§ Work instructions: The lines to be copied are those below that contain "properties".

*** Data provided ***

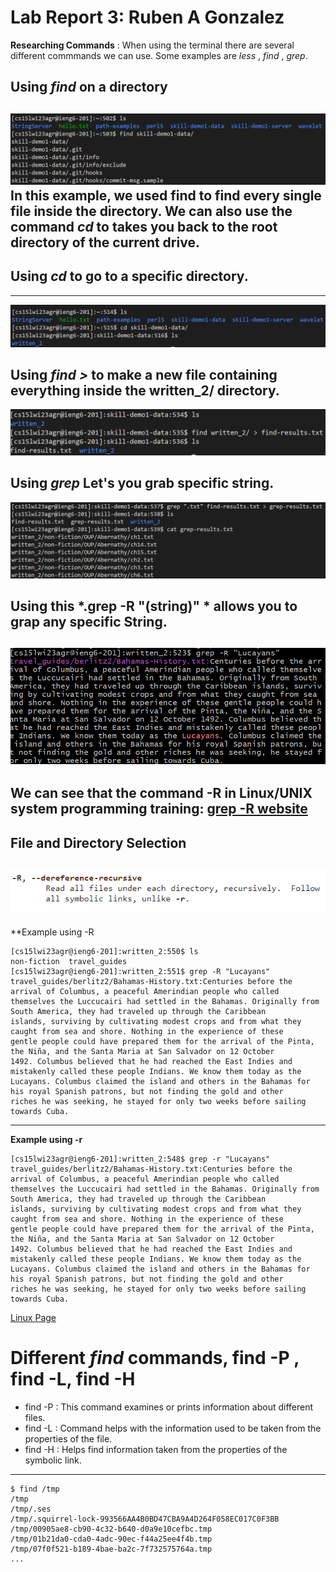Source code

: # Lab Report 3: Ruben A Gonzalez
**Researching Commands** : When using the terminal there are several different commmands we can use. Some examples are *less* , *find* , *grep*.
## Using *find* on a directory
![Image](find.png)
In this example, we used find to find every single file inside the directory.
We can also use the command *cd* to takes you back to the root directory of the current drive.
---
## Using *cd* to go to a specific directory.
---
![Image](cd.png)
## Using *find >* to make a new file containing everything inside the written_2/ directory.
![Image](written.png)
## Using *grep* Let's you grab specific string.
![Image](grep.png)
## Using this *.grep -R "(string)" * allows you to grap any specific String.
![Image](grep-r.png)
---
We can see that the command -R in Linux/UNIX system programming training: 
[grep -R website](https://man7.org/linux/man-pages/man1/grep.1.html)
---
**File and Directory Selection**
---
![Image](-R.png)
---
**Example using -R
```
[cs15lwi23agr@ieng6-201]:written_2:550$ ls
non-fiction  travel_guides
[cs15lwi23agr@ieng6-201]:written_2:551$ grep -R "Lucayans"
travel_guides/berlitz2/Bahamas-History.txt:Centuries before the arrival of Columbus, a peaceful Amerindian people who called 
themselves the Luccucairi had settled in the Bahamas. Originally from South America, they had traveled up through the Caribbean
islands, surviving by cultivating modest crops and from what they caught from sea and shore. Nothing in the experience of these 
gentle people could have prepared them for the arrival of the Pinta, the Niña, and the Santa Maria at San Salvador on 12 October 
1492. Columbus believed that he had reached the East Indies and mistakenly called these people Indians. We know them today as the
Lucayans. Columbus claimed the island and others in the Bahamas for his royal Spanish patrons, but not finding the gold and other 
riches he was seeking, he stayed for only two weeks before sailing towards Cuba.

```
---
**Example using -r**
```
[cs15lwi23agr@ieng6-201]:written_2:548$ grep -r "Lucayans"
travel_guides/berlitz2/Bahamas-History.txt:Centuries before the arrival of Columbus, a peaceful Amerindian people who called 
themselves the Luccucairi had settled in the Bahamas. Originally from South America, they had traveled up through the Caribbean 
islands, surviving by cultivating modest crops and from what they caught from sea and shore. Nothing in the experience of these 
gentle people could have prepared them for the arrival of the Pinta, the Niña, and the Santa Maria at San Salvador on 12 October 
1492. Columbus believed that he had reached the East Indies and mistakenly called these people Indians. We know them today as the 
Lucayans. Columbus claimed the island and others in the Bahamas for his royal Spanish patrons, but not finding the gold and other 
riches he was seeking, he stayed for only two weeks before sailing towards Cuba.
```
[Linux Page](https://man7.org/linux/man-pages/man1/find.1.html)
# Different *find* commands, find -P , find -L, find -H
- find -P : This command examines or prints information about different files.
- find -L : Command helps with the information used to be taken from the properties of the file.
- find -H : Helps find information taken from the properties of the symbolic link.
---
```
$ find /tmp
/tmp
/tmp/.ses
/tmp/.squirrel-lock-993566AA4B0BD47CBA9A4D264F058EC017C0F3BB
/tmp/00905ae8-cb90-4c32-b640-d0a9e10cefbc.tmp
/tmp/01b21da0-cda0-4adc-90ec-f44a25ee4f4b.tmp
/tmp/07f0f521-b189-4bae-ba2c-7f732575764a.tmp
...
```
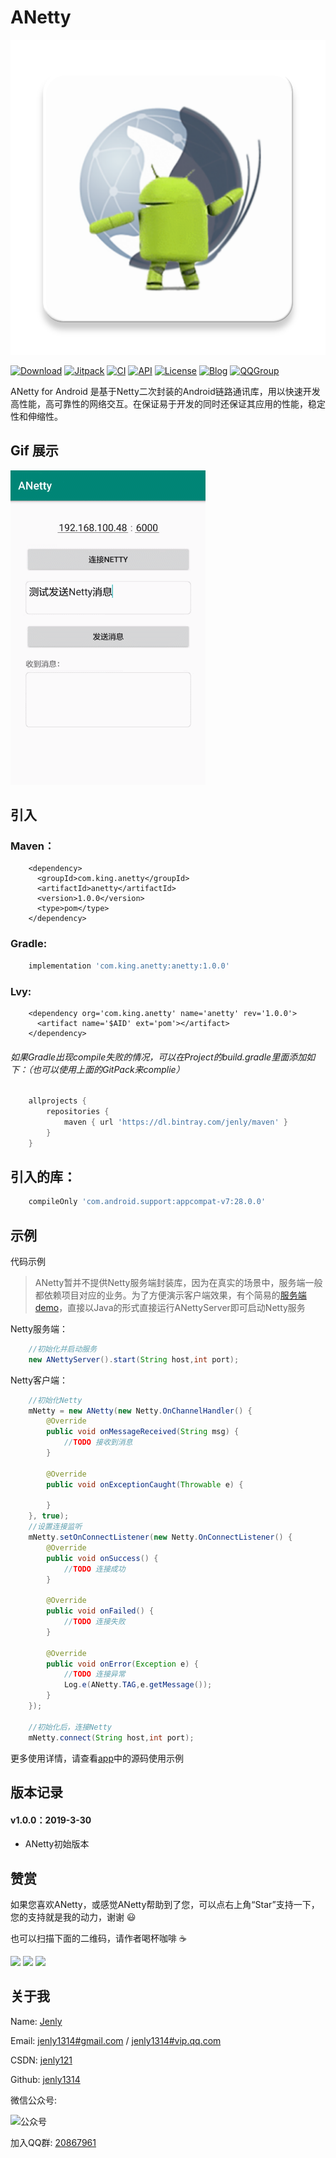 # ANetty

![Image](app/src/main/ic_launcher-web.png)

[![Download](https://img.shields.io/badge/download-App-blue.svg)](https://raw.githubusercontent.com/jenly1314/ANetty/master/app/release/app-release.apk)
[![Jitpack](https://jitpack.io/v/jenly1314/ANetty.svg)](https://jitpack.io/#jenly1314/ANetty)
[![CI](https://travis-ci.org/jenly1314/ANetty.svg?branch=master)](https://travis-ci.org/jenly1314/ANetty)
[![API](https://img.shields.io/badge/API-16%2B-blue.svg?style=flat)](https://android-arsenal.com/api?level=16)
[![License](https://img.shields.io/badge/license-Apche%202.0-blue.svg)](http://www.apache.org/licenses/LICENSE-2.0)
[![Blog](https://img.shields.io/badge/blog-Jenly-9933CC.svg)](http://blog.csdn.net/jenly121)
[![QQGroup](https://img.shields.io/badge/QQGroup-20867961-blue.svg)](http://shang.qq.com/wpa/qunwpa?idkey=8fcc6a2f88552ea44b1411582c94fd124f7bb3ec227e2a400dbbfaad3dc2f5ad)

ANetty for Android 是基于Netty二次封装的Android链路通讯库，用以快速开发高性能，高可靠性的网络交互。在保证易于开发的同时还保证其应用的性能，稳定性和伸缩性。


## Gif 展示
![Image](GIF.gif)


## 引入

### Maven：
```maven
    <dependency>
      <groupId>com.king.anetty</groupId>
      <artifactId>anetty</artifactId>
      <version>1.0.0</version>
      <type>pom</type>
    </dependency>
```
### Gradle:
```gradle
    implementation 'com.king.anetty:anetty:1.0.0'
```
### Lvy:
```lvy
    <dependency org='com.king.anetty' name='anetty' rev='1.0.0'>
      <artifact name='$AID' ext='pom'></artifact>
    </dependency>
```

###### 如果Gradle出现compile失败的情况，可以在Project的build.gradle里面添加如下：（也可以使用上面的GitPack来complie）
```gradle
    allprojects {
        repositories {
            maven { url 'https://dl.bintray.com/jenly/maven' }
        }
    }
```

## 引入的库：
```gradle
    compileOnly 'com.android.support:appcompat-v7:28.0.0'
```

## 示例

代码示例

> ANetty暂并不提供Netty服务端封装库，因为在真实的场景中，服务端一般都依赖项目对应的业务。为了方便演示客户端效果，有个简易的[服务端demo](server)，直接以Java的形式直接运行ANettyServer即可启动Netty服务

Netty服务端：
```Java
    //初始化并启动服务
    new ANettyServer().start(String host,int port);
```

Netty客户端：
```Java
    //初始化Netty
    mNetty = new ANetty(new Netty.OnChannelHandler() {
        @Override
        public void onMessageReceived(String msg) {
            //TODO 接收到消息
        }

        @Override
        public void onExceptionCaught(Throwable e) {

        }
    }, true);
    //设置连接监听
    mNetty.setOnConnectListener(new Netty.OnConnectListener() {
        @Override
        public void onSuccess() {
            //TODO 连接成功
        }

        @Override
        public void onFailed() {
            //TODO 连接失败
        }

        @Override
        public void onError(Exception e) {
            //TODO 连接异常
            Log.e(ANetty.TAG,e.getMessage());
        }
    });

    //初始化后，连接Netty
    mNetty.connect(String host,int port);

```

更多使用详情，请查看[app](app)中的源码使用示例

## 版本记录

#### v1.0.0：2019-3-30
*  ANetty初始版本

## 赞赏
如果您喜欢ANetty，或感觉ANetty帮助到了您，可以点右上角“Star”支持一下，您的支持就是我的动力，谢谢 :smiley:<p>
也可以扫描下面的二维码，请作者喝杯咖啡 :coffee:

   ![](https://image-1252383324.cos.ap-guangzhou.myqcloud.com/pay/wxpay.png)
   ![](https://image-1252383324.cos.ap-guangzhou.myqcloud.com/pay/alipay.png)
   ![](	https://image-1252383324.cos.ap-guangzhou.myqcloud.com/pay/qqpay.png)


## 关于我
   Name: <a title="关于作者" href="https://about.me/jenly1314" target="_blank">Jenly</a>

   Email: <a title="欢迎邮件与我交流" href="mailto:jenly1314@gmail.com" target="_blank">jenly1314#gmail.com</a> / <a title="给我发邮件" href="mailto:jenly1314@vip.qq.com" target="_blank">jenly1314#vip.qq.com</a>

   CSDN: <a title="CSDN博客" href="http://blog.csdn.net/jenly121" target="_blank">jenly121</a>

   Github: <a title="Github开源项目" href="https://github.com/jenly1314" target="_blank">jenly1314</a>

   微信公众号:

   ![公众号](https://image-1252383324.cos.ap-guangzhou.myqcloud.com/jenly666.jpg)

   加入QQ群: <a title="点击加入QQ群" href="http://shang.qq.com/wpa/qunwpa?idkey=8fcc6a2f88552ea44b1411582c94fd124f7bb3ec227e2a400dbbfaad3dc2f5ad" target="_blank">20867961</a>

*** End of Data provided ***

§ Reply to the exercise:
- find -L : Command helps with the information used to be taken from the properties of the file.
- find -H : Helps find information taken from the properties of the symbolic link.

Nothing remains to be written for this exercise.